Stochastic Gradient Descent In R

Stochastic Gradient Descent (SGD) is an optimization algorithm used in machine learning to minimize a model loss function by iteratively updating its parameters. Instead of computing gradients using the entire dataset, SGD updates model weights using a single randomly selected data point or a small batch which makes the training process faster and more scalable.

Updates parameters using one sample (or a small batch), reducing computation required in each iteration and making it suitable for large datasets.
Frequent parameter updates allow the model to learn faster and explore the parameter space more effectively.
Commonly used in training neural networks where weights and biases are updated iteratively to minimize the loss function.
Introduces randomness during training, which can help the model escape local minima and improve generalization.

Here in above image Gradient Descent follows a smooth and direct path toward the minimum, SGD takes a noisier and zig-zag path due to updates based on individual data samples.

Working

Stochastic Gradient Descent (SGD) minimizes a loss function by iteratively updating model parameters using the gradient computed from a randomly selected training example.

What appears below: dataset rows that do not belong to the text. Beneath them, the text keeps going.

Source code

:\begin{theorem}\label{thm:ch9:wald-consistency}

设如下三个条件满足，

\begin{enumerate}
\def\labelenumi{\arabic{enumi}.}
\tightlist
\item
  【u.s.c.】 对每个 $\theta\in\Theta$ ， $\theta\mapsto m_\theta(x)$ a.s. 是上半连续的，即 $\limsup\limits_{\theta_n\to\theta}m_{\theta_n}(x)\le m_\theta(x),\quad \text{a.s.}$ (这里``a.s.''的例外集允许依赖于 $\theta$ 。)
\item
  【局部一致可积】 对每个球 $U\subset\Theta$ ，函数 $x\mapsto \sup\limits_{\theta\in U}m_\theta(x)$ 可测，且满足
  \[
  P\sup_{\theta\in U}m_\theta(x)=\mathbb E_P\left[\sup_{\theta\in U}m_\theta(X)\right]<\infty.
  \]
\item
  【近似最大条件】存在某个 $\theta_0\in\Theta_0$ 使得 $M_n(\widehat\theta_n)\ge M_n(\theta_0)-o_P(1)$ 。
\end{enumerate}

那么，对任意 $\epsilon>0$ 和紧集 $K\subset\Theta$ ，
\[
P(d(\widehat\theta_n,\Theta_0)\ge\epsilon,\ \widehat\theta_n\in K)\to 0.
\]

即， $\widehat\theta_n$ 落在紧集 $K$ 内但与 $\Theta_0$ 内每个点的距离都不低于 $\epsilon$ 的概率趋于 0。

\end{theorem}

SGD performs updates after evaluating a single data point or a small mini-batch.

1. Objective Function

The goal of SGD is to minimize the loss function, which measures how far the model’s prediction is from the actual value.. The objective function defined as:

J(\theta) = \frac{1}{n} \sum_{i=1}^{n} L(y_i, \hat{y}_i)

where

n: total number of training samples
y_{i}: actual value
\hat{y}_i: predicted value
L: loss function

2. Gradient Calculation

To reduce the loss, we calculate the gradient, which tells us how much the parameters should change.

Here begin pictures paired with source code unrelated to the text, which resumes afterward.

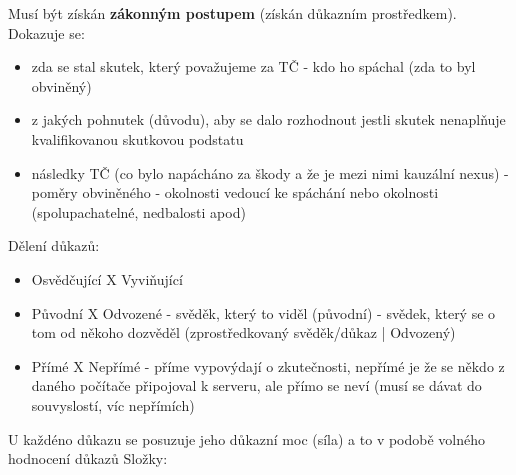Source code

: Musí být získán \textbf{zákonným postupem} (získán důkazním prostředkem). \newline
Dokazuje se: 
\begin{itemize}
    \item zda se stal skutek, který považujeme za TČ - kdo ho spáchal (zda to byl obviněný)
    \item z jakých pohnutek (důvodu), aby se dalo rozhodnout jestli skutek nenaplňuje kvalifikovanou skutkovou podstatu
    \item následky TČ (co bylo napácháno za škody a že je mezi nimi kauzální nexus) - poměry obviněného - okolnosti vedoucí ke spáchání nebo okolnosti (spolupachatelné, nedbalosti apod)
\end{itemize}
Dělení důkazů:
\begin{itemize}
    \item Osvědčující X Vyviňující
    \item Původní X Odvozené - svěděk, který to viděl (původní) - svědek, který se o tom od někoho dozvěděl (zprostředkovaný svěděk/důkaz | Odvozený)
    \item Přímé X Nepřímé - příme vypovýdají o zkutečnosti, nepřímé je že se někdo z daného počítače připojoval k serveru, ale přímo se neví (musí se dávat do souvyslostí, víc nepřímích)
\end{itemize}
U každéno důkazu se posuzuje jeho důkazní moc (síla) a to v podobě volného hodnocení důkazů
Složky:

\text{Gradient} = \frac{\partial L}{\partial w}

where

\partial represents the partial derivative.
w represents the model weight (parameter).
\frac{\partial L}{\partial w} represents how the loss changes with respect to the weight.

3. Parameter Update Rule

Once the gradient is calculated, the model parameters are updated using the SGD update rule:

w = w - \eta \times \text{Gradient}

where \eta is learning rate.

4. SGD Training Algorithm

The SGD algorithm repeats the following steps until the model converges:

Initialize the model parameters (weights and bias) with random values and choose a learning rate \eta.
Randomly shuffle the training dataset to ensure the model learns unbiased patterns.
Select one training example (x_{i},y_{i}) and compute the predicted output \hat{y}_{i}.
Calculate the loss and compute the gradient of the loss with respect to the model parameters.
Update the parameters using the SGD update rule and repeat the process for multiple iterations until the model converges, meaning the loss becomes stable or sufficiently small.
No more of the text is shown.